In the few months of Pruitt’s tenure, we’ve already seen ample cause for concern when it comes to how he spends his time: a steady stream of meetings with major industry, together with rollbacks that harm communities and put children’s health at risk.

Last week, we learned that Pruitt gathered with the American Petroleum Institute board of directors at the Trump Hotel early in his tenure, just weeks before carrying out a host of actions to benefit oil and gas polluters. Just one of those actions – delaying implementation of a national smog health standard – will alone result in 230,000 more asthma attacks for kids.

These actions have been taken with no meaningful public input or engagement. Meanwhile, the intermittent information we glean on Pruitt’s calendar and his schedule underscores his extensive meetings and visits with major industry.

It’s part of a larger pattern of keeping information from the public eye under this administration, from the White House not publishing visitor logs to the secrecy surrounding the Senate’s version of healthcare overhaul. Pruitt himself has a demonstrated history of using his office to promote the interests of companies allied with his political agenda; when he was Oklahoma’s attorney general, he submitted a regulatory complaint to the EPA authored by Devon Energy on his own letterhead.

Ultimately, Pruitt’s lack of transparency raises serious questions about potential abuse of the EPA’s limited resources for activity that contravenes or is in serious tension with important legal and ethical requirements.

Transparency is the historical norm; this is not

The important transparency practice of sharing senior policy leaders’ schedules has a long history at the EPA.

In 1983, William Ruckelshaus – the first EPA Administrator – was brought back to lead the agency by President Ronald Reagan to restore public trust after the scandal-plagued tenure of Administrator Anne Gorsuch.

One of his first actions was to issue his “Fishbowl Memo [PDF],” which vowed that the EPA would “operate in a fishbowl” and “attempt to communicate with everyone from the environmentalists to those we regulate and we will do so as openly as possible” – and specifically committed to making his calendar publicly available. 

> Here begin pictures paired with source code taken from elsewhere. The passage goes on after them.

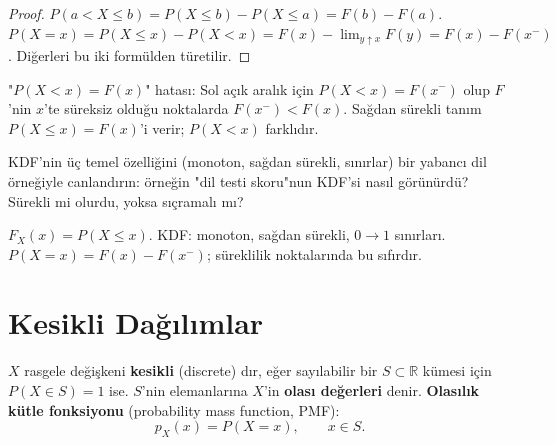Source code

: \begin{proof}
$P(a < X \leq b) = P(X \leq b) - P(X \leq a) = F(b) - F(a)$.
$P(X = x) = P(X \leq x) - P(X < x) = F(x) - \lim_{y \uparrow x} F(y) = F(x) - F(x^-)$.
Diğerleri bu iki formülden türetilir.
\end{proof}

\begin{hataanalizi}
"$P(X < x) = F(x)$" hatası: Sol açık aralık için $P(X < x) = F(x^-)$
olup $F$'nin $x$'te süreksiz olduğu noktalarda $F(x^-) < F(x)$.
Sağdan sürekli tanım $P(X \leq x) = F(x)$'i verir; $P(X < x)$ farklıdır.
\end{hataanalizi}

\begin{kendinleifade}
KDF'nin üç temel özelliğini (monoton, sağdan sürekli, sınırlar)
bir yabancı dil örneğiyle canlandırın: örneğin "dil testi skoru"nun
KDF'si nasıl görünürdü? Sürekli mi olurdu, yoksa sıçramalı mı?
\end{kendinleifade}

\begin{mikroozet}
$F_X(x) = P(X \leq x)$. KDF: monoton, sağdan sürekli, $0 \to 1$ sınırları.
$P(X = x) = F(x) - F(x^-)$; süreklilik noktalarında bu sıfırdır.
\end{mikroozet}

\section{Kesikli Dağılımlar}
\label{sec:kesikli}

\begin{tanim}
\label{def:kesikli}
$X$ rasgele değişkeni \textbf{kesikli} (discrete) dır, eğer
sayılabilir bir $S \subset \mathbb{R}$ kümesi için $P(X \in S) = 1$ ise.
$S$'nin elemanlarına $X$'in \textbf{olası değerleri} denir.
\textbf{Olasılık kütle fonksiyonu} (probability mass function, PMF):
\[
  p_X(x) = P(X = x), \qquad x \in S.
\]
\end{tanim}

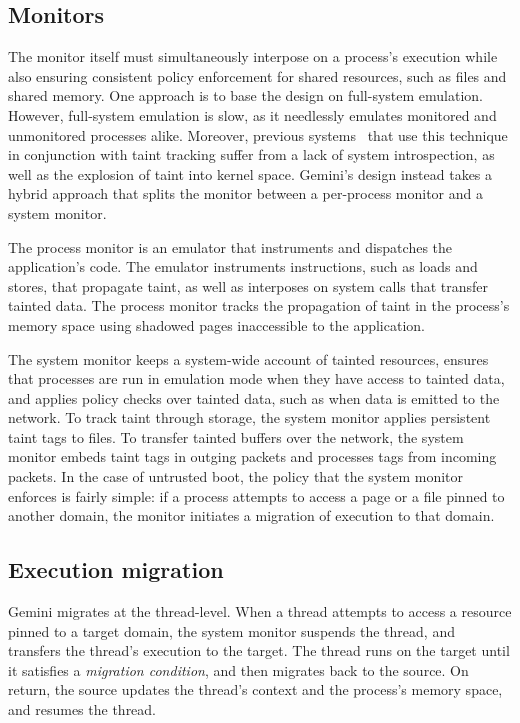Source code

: \subsection{Monitors}
%
The monitor itself must simultaneously interpose on a process's execution while
also ensuring consistent policy enforcement for shared resources, such as files
and shared memory.
%
One approach is to base the design on full-system emulation.
%
However, full-system emulation is slow, as it needlessly emulates
monitored and unmonitored processes alike.
%
Moreover, previous
systems~\cite{whole-system-simulation,panorama,demand-emulation} that use this
technique in conjunction with taint tracking suffer from a lack of system
introspection, as well as the explosion of taint into kernel space.
%
Gemini's design instead takes a hybrid approach that splits the monitor between a
per-process monitor and a system monitor.



%
The process monitor is an emulator that instruments and dispatches the
application's code.
%
The emulator instruments instructions, such as
loads and stores, that propagate taint, as well as interposes on
system calls that transfer tainted data.
%
The process monitor tracks the propagation of taint in the process's
memory space using shadowed pages inaccessible to the application.
%

The system monitor keeps a system-wide account of tainted resources,
ensures that processes are run in emulation mode when they have access to
tainted data, and applies policy checks over tainted data, such as when data is
emitted to the network.
%
To track taint through storage, the system monitor applies persistent
taint tags to files.
%
To transfer tainted buffers over the network, the system monitor embeds taint
tags in outging packets and processes tags from incoming packets.
%
In the case of untrusted boot, the policy that the system monitor enforces is
fairly simple: if a process attempts to access a page or a file pinned to
another domain, the monitor initiates a migration of execution to that domain.


\subsection{Execution migration}

Gemini migrates at the thread-level.
%
When a thread attempts to access a resource pinned to a target domain,
the system monitor suspends the thread, and transfers the
thread's execution to the target.
%
The thread runs on the target until it satisfies a \emph{migration condition},
and then migrates back to the source.
%
On return, the source updates the thread's context and the process's memory
space, and resumes the thread.


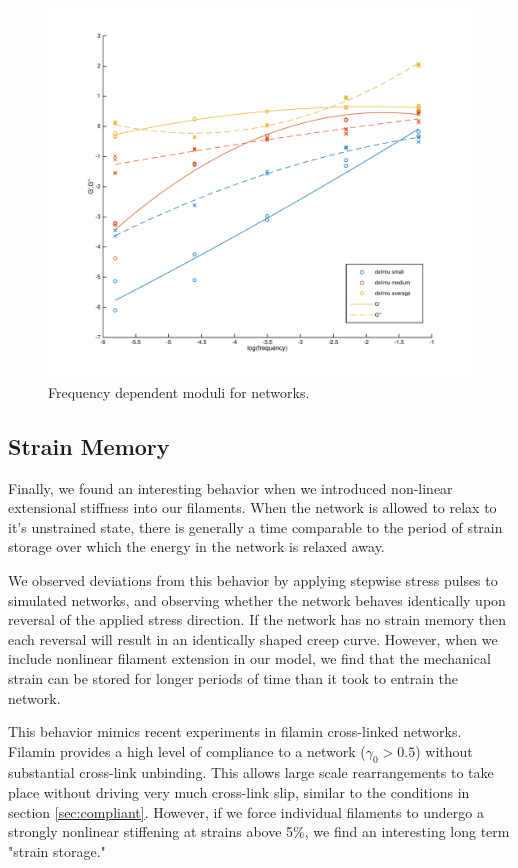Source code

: \begin{figure}[h!]
\centering
\includegraphics[width=\hsize]{slippage/frequency_dep}
\caption{\label{fig:freq} Frequency dependent moduli for networks.}
\end{figure}



\subsection{Strain Memory}
Finally, we found an interesting behavior when we introduced non-linear extensional stiffness into our filaments.  When the network is allowed to relax to it's unstrained state, there is generally a time comparable to the period of strain storage over which the energy in the network is relaxed away.  

We observed deviations from this behavior by applying stepwise stress pulses to simulated networks, and observing whether the network behaves identically upon reversal of the applied stress direction.  If the network has no strain memory then each reversal will result in an identically shaped creep curve.  However, when we include nonlinear filament extension in our model, we find that the mechanical strain can be stored for longer periods of time than it took to entrain the network.

This behavior mimics recent experiments in filamin cross-linked networks.  Filamin provides a high level of compliance to a network ($\gamma_0>0.5$) without substantial cross-link unbinding.  This allows large scale rearrangements to take place without driving very much cross-link slip, similar to the conditions in section \ref{sec:compliant}.  However, if we force individual filaments to undergo a strongly nonlinear stiffening at strains above 5\%, we find an interesting long term "strain storage."

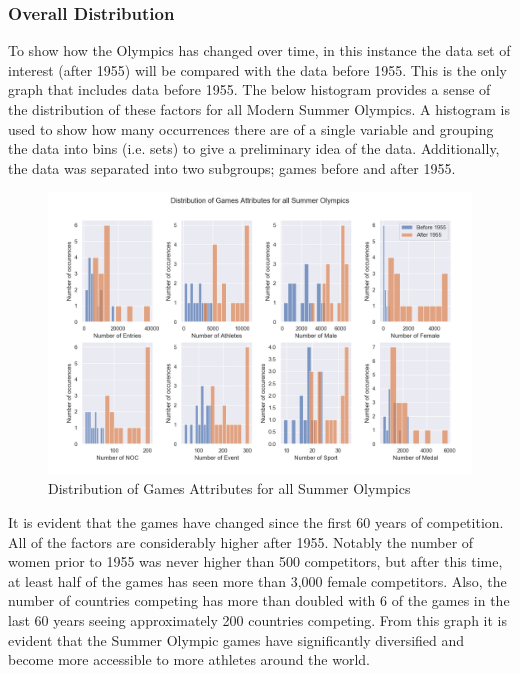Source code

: \documentclass[a4 paper, 12pt]{article}
\begin{document}
    \subsubsection{Overall Distribution}
    To show how the Olympics has changed over time, in this instance the data set of interest (after 1955) will be compared with the data before 1955. This is the only graph that includes data before 1955. The below histogram provides a sense of the distribution of these factors for all Modern Summer Olympics. A histogram is used to show how many occurrences there are of a single variable and grouping the data into bins (i.e. sets) to give a preliminary idea of the data. Additionally, the data was separated into two subgroups; games before and after 1955.
        \begin{figure} [H]
            \centering
            \includegraphics[width=\textwidth, frame]
                {./images/graph/games_histogram.png}      
                \caption{Distribution of Games Attributes for all Summer Olympics} 
        \end{figure}
    It is evident that the games have changed since the first 60 years of competition. All of the factors are considerably higher after 1955. Notably the number of women prior to 1955 was never higher than 500 competitors, but after this time, at least half of the games has seen more than 3,000 female competitors. Also, the number of countries competing has more than doubled with 6 of the games in the last 60 years seeing approximately 200 countries competing. From this graph it is evident that the Summer Olympic games have significantly diversified and become more accessible to more athletes around the world.
\end{document}
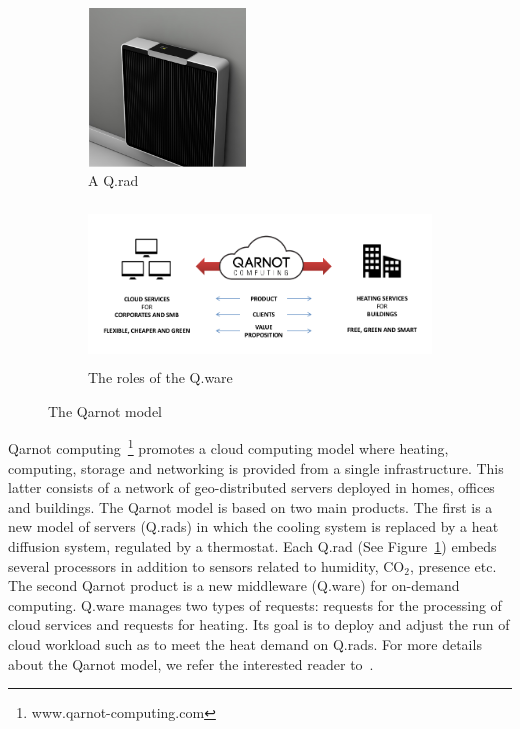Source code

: \documentclass[10pt, conference, compsocconf]{IEEEtran}
\begin{document}
	\begin{figure}[htbp]
          \begin{subfigure}[b]{0.4\textwidth}
            \centering
            \includegraphics[width=4.2cm,height=4.2cm]{./Figures/rad.png}
            \caption{\scriptsize A Q.rad }
          \end{subfigure}
          \begin{subfigure}[b]{0.4\textwidth}
            \centering
            \includegraphics[width=10.7cm,height=4.2cm]{./Figures/model.png}
            \caption{\scriptsize The roles of the Q.ware }
          \end{subfigure}
	\caption{The Qarnot model}
	\label{fig:digital}
	\end{figure}


Qarnot computing~\footnote{www.qarnot-computing.com} promotes a cloud computing model where heating, computing, 
storage and networking is provided from a 
single infrastructure. This latter consists of a network of geo-distributed servers deployed in homes, offices and buildings. 
The Qarnot model is based on two main products. The first is a new model of servers (Q.rads) in which the cooling system is replaced by a 
heat diffusion system, regulated by a thermostat. Each Q.rad (See Figure~\ref{fig:digital}) embeds several processors in addition to sensors 
related to humidity, $\mathrm{CO_2}$, presence etc. The second Qarnot product is a new middleware (Q.ware) for on-demand computing. Q.ware manages 
two types of requests: requests for the processing of cloud services  and requests for heating. Its goal is to deploy and 
adjust the run of cloud workload such as to meet the heat demand on Q.rads. For more details about the Qarnot model, we refer the interested 
reader to~\cite{DBLP:conf/europar/Ngoko16}. 
\end{document}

Administrator Lisa Jackson echoed this commitment [PDF] upon her arrival, writing that to “keep the public fully informed of my contacts with interested persons,” she would make available to the public, every day via the EPA website, “a working copy of my appointment calendar, showing meetings with members of the public.” She directed her senior staff to do the same. Administrator Gina McCarthy and Acting Administrator Catherine McCabe similarly continued this practice.

Just a glance at the EPA website immediately demonstrates that this transparency practice is no more: the respective “Senior Manager Schedules” tab on the administrator’s homepage has been deleted. 

A true back to basics approach

Pruitt has recently made a show of focusing on “EPA Originalism” and getting the agency “Back to Basics.” He should follow long-standing EPA practice and the guidance of EPA’s original administrator, William Ruckelshaus. Pruitt should make his calendar, and those of his senior leadership, widely and contemporaneously available to the public.

Fundamental transparency isn’t just tradition; it’s key to ensuring the EPA is hard at work for the American people. Sunshine remains the best disinfectant.